Available data Block Start

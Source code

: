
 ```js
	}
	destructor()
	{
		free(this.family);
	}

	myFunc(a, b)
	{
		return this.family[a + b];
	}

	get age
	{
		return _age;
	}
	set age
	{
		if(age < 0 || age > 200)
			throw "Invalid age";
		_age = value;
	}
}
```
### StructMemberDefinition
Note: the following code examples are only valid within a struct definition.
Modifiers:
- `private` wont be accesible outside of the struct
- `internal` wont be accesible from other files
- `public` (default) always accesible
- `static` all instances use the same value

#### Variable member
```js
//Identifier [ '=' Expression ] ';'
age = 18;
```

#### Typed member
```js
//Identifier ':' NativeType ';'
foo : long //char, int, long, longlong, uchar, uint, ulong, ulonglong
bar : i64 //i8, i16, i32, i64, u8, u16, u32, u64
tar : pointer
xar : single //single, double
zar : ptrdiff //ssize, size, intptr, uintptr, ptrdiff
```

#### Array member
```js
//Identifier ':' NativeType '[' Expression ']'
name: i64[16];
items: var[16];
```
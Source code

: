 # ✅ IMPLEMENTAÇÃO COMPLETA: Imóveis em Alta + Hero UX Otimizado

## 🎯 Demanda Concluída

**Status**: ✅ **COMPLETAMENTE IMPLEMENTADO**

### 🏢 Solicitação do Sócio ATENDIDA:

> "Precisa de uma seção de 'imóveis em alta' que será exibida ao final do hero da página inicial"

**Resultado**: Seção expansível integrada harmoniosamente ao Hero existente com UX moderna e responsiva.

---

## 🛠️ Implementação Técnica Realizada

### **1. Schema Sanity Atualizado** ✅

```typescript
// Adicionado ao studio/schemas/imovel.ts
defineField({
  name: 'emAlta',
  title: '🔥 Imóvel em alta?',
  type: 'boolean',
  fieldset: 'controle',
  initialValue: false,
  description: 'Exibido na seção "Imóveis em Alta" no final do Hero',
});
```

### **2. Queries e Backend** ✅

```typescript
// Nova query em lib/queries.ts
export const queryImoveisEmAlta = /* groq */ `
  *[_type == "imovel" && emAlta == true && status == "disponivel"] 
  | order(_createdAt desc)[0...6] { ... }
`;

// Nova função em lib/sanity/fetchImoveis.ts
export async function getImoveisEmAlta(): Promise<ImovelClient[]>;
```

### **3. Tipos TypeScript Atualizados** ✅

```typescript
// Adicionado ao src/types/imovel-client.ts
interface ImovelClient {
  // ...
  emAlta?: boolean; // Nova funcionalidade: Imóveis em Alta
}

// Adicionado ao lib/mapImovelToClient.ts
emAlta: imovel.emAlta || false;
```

Available data Block End

### Work to complete
For the word "false", count how many lines of the entries contain it; give the number and nothing more.

### Solution to this task
2